APPARATUS FOR AND METHOD OF OBTAINING A BIOLOGICAL SAMPLE FROM A SURFACE

Abstract

An apparatus for obtaining a biological sample from an exposed surface of a human or animal body, the apparatus including a plurality of separate and porous ceramic particles for absorbing and adsorbing biological material from the exposed surface; and a permeable covering for containing the plurality of separate and porous ceramic particles, wherein the biological material having been absorbed and adsorbed by the plurality of separate and porous ceramic particles forms the biological sample.

Claims

1. An apparatus for obtaining a biological sample from an exposed surface of a human or animal body, the apparatus including a plurality of separate and porous ceramic particles for absorbing and adsorbing biological material from the exposed surface; and a permeable covering for containing the plurality of separate and porous ceramic particles, wherein the biological material having been absorbed and adsorbed by the plurality of separate and porous ceramic particles forms the biological sample.

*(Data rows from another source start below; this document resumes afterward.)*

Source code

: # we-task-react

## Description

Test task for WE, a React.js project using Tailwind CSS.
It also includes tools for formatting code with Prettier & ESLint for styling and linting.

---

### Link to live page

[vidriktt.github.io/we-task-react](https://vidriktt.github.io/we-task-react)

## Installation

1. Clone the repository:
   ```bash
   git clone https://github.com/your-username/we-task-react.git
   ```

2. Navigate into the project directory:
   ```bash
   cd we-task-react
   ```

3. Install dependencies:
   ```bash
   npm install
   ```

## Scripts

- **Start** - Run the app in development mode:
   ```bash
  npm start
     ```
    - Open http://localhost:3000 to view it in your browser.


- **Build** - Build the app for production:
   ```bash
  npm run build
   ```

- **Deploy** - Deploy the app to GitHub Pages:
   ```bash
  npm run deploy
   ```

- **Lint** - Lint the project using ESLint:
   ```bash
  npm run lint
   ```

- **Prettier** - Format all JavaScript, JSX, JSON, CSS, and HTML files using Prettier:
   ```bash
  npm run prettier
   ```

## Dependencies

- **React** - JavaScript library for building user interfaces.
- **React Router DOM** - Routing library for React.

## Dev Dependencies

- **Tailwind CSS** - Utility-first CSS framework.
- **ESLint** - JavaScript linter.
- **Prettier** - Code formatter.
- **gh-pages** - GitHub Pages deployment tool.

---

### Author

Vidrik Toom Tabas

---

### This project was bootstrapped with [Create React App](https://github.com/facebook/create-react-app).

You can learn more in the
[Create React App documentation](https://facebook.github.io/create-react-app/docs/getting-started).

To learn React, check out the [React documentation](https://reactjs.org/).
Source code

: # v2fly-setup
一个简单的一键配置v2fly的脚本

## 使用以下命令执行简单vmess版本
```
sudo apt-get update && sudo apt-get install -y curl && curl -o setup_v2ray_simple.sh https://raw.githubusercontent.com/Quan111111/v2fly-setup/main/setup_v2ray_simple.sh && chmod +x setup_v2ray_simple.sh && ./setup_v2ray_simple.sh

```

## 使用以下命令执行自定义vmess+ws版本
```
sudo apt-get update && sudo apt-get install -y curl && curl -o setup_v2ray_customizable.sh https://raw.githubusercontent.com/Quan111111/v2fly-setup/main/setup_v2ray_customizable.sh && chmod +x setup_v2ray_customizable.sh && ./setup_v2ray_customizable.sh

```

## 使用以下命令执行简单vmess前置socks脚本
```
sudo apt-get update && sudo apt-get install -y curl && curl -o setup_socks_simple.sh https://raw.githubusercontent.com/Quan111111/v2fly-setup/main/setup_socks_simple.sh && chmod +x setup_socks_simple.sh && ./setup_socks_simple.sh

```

2. The apparatus according to claim 1, wherein the plurality of separate and porous ceramic particles are inert and have a porosity of between 25% and 85%.

3. The apparatus according to claim 1, wherein the plurality of separate and porous ceramic particles have pores with a diameter of between 0.3 and 30 micrometres and wherein the pores are cellular in nature and are interconnected with one another by means of blow-holes.

4. The apparatus according to claim 1, wherein the plurality of separate and porous ceramic particles have a diameter of between 300 and 3000 micrometres.

5. The apparatus according to claim 1, wherein the plurality of separate and porous ceramic particles have a charged surface caused by ionic and electrostatic interaction, hydrogen bonding and charge-transfer interactions.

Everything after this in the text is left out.